The group's debut EP was released by Flying Nun Records in 1999 featuring the tracks "Girl" and "Come On!" The band was later enhanced by members Vaughan Williams (Vaughn) (bass) and Daniel Pooley (Beaver) (drums). The D4 went on a UK tour supporting the Hives.

As of May 2006, Breakfast announced that after eight years, the D4, would be taking an indefinite break from the music industry. After the split, Rich Mixture went on to replace Paul Robertson as the drummer of The Rock n Roll Machine, bassist Vaughn joined Shocking Pinks, an Auckland-based indie pop act and Jimmy Christmas formed the rock group Luger Boa who have supported Shihad on tour. Most recently, Dion has moved to NYC, formed a new band called the True Lovers and also plays bass in A Place to Bury Strangers.

==Discography==
===Studio albums===

| Year | Title | Peak chart positions |
NZ
| 2001 | 6twenty Released: October 26, 2001; Label: Flying Nun Records; | 28 |
| 2005 | Out of My Head Released: February 25, 2005; Label: Flying Nun Records; | 17 |
"—" denotes a recording that did not chart or was not released in that territory.

===Featured appearances===
The group have appeared on some compilations and soundtracks since the early 2000s. The following is a list of these albums that have featured tracks by The D4.

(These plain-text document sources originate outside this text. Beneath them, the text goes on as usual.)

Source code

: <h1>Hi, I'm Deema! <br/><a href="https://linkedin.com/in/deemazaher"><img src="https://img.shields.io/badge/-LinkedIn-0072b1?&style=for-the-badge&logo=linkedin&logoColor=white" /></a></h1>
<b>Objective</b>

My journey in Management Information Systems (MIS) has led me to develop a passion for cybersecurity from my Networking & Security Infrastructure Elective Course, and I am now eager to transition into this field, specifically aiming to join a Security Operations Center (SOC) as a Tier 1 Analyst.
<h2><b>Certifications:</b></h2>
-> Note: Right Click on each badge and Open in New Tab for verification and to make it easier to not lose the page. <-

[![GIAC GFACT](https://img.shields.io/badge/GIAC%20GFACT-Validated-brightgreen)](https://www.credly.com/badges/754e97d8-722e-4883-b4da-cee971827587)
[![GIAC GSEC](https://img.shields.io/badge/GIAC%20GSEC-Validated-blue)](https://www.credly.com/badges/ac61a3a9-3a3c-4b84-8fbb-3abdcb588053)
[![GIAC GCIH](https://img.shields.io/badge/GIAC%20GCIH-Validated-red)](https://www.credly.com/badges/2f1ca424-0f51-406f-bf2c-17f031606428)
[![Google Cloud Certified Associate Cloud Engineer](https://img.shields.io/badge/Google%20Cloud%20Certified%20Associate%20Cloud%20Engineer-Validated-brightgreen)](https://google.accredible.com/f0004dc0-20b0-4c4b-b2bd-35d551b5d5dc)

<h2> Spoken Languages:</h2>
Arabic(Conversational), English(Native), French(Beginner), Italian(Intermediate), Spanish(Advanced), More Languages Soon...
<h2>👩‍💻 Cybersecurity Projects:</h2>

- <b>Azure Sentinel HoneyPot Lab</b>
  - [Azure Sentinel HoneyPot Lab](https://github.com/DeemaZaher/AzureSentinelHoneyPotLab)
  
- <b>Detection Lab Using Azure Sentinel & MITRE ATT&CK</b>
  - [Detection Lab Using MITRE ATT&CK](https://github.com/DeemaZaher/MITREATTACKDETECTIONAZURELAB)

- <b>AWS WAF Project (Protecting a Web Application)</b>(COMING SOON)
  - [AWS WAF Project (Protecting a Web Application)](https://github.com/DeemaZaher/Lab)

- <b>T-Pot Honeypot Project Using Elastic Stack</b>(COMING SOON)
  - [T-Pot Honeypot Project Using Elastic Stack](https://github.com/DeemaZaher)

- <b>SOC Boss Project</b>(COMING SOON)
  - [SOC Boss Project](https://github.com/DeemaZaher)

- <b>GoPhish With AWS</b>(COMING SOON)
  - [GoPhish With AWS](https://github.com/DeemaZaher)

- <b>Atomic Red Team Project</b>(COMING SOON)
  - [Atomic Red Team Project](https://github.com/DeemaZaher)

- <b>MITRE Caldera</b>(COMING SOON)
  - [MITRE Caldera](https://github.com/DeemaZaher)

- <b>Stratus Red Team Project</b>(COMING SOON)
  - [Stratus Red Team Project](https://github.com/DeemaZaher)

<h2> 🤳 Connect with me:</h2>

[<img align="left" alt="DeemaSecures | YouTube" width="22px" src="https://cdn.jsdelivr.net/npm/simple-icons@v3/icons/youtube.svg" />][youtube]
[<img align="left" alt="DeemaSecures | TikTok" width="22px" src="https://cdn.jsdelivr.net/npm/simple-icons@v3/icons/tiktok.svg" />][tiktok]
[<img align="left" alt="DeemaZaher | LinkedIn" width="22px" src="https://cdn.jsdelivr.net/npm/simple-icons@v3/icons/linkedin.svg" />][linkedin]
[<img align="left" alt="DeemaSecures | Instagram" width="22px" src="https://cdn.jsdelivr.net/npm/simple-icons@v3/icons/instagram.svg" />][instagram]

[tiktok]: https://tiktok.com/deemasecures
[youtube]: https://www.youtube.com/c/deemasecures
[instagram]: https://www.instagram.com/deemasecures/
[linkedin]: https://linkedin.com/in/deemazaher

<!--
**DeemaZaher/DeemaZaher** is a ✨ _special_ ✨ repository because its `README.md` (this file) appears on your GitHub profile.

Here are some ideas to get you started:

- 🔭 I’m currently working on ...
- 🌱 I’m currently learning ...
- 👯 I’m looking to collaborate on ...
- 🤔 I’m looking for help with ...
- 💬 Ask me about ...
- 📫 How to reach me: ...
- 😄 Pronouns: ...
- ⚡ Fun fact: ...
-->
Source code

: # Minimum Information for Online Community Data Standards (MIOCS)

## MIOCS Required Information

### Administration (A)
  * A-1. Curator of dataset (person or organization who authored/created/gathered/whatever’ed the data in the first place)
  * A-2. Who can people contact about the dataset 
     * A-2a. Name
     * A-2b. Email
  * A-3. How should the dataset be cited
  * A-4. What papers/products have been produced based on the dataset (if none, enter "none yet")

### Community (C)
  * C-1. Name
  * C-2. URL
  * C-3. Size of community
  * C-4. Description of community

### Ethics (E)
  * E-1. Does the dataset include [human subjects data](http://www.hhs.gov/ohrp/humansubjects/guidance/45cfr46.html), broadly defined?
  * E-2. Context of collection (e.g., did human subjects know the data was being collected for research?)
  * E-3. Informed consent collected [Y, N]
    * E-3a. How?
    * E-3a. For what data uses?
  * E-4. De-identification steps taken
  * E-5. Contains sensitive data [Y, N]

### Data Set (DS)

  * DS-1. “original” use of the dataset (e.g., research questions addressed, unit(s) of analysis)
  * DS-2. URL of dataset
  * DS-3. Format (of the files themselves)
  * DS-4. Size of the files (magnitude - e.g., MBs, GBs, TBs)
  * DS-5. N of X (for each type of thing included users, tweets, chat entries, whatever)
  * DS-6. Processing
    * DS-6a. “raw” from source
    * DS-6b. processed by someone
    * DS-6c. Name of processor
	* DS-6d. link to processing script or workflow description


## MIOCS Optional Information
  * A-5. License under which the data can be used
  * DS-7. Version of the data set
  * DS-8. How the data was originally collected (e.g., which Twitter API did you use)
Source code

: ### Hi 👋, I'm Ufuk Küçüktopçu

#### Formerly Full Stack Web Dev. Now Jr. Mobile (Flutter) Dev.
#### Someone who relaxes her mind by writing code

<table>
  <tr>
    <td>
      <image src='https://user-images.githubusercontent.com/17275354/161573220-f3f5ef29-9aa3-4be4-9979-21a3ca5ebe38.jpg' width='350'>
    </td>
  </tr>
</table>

| Year | Album | Label | Track(s) |
| 1999 | Boss TV | Boss TV | "Come On!" |
| 2000 | Stickmen | Universal Music |
| 2002 | Under the Influence | Flying Nun Records | "Joe 90" (Bored Games cover) and "Get Loose" |
| Head Up!!! Music From the 2002 Bnet New Zealand Music Awards | Festival Mushroom | "John Rock" |
| Channel Z: The Best of Vol. 3 | Warner Bros. Records | "Exit to the City" |
| 2003 | Red Surf Godzone Surfer's Soundtrack | EMI | "Joe 90" |
| Get a Haircut | Zerox | "Rock'n'Roll Motherfucker" |
| 2004 | The Prince & Me | EMI | "Party" |
| 2005 | Big Day Out 05 | EMI | "Sake Bomb" |
| Unleashed 2005 | Sony BMG |

===Singles===

| Year | Title | Peak chart positions | Album |
UK
| 2002 | "Rock'n'Roll Motherfucker" | — | 6twenty |
| 2002 | "Party" | 85 |
| 2002 | "Come On!" | 50 |
| 2002 | "Get Loose" | 64 |
| 2003 | "Ladies Man" | 41 |
| 2003 | "Exit to the City" | — |
| 2004 | "Sake Bomb" | — | Out Of My Head |
| 2005 | "What I Want" | — |
| 2005 | "Feel It Like It" | — |
"—" denotes a recording that did not chart or was not released in that territory.